Suddenly one comes face to face with the realization that McCrone's seemingly precise statistics in support of his arguments are nothing of the kind. He has simply estimated numbers ... [which is] unacceptably unscientific." (my emphasis)[33]

Dr. McCrone, who literally wrote the book on the analysis of microscopic particles ("The Particle Atlas," published in six volumes from 1973 through 1979), was eminently qualified to conclude that the shroud was a 14th century painting. No one contests McCrone's expertise in identifying microscopic particles. But it is a non sequitur (it does not follow) fallacy to claim that made him an expert in 14th century paintings. A real expert in 14th century painting, agnostic but pro-authenticist art historian, Thomas de Wesselow, dismissed McCrone's 14th century painting argument as "baseless." Not only had artists' copies of the Shroud been "laid ... on the original in order [for them] to be sanctified" and "fragments of paint would undoubtedly have been transferred in the process" but also when STURP examined the Shroud in 1978, it was "in the Royal Palace of Turin ... in a room whose ceiling was covered in frescoes, 'from which tiny paint fragments would fall like confetti'":

"Also found on the tapes were a few particles of paint. These were seized upon by an associate of the STURP team, a microscopist called Walter McCrone, who took them as evidence that the cloth had once been in an artist's studio and was therefore a painted fake. This argument is baseless. Artists have been making copies of the Shroud since the sixteenth century, at least, and several of these are known to have been laid directly on the original in order to be sanctified. Tiny fragments of paint would undoubtedly have been transferred in the process. Other particles could easily have come from nearby paintings. For instance, when STURP examined the Shroud in the Royal Palace of Turin, they did so in a room whose ceiling was covered in frescoes, 'from which tiny paint fragments would fall like confetti as the team members worked below'[34]. McCrone's paint particles could have fetched up on the Shroud just as easily as any of the other debris."[35]

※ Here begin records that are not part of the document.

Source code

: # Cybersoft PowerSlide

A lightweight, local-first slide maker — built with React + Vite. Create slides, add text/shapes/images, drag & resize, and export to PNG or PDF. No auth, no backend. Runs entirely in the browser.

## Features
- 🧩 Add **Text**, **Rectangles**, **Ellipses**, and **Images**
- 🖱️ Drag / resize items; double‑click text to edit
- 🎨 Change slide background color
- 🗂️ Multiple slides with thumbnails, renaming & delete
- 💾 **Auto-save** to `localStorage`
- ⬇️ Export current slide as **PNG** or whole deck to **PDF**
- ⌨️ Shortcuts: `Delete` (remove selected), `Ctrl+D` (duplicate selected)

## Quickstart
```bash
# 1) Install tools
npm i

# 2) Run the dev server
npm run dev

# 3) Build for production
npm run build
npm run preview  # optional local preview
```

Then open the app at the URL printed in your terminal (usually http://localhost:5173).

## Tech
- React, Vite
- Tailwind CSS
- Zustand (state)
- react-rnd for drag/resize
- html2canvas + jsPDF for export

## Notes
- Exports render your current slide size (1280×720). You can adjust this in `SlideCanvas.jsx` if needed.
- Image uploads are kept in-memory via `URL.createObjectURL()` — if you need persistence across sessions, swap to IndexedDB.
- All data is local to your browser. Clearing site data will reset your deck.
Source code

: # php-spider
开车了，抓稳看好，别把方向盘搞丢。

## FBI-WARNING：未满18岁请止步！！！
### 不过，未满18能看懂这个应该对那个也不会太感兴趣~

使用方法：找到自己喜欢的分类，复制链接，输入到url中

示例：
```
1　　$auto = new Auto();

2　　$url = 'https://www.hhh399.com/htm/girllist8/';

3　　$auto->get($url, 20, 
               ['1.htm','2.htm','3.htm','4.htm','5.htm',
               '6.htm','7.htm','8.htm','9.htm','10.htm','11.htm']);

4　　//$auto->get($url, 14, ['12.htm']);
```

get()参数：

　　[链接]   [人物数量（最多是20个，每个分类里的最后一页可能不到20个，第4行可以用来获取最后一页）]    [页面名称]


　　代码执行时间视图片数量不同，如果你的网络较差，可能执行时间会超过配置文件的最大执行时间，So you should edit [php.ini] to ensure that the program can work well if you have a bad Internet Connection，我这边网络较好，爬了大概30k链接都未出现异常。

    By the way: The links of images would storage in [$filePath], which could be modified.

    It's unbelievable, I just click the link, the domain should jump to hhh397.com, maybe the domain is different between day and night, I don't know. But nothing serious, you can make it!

The "scientists" who refuted his work had no qualifications to perform the analyses on which they claimed to rely. By placing quotation marks around "scientists," the writer, "Kenneth L. Johnson ... a retired chemist who was trained in microscopic analysis by Dr. Walter McCrone ..." (see below) shows that he learned prejudice well from his master, McCrone! It is an indication that one's theory is weak when to defend it one has to rule its critics out of court as not even scientists! And far from them having "no qualifications to perform the analyses," Ray Rogers was a senior chemist at Los Alamos National Laboratory. Alan D. Adler had a "doctorate in chemistry from the University of Pennsylvania ... specializing in porphyrins and blood chemistry"[36]. Adler's obituary in the Los Angeles Times noted that he was "a blood chemistry expert."[37]. And John H. Heller (1921-95) was a medical doctor, a biophysicist and a former Professor of Internal Medicine at Yale[38]. McCrone's qualifications by contrast, were "a bachelor's degree in chemistry (1938) and a Ph.D. in organic chemistry (1942)[39]. That's all!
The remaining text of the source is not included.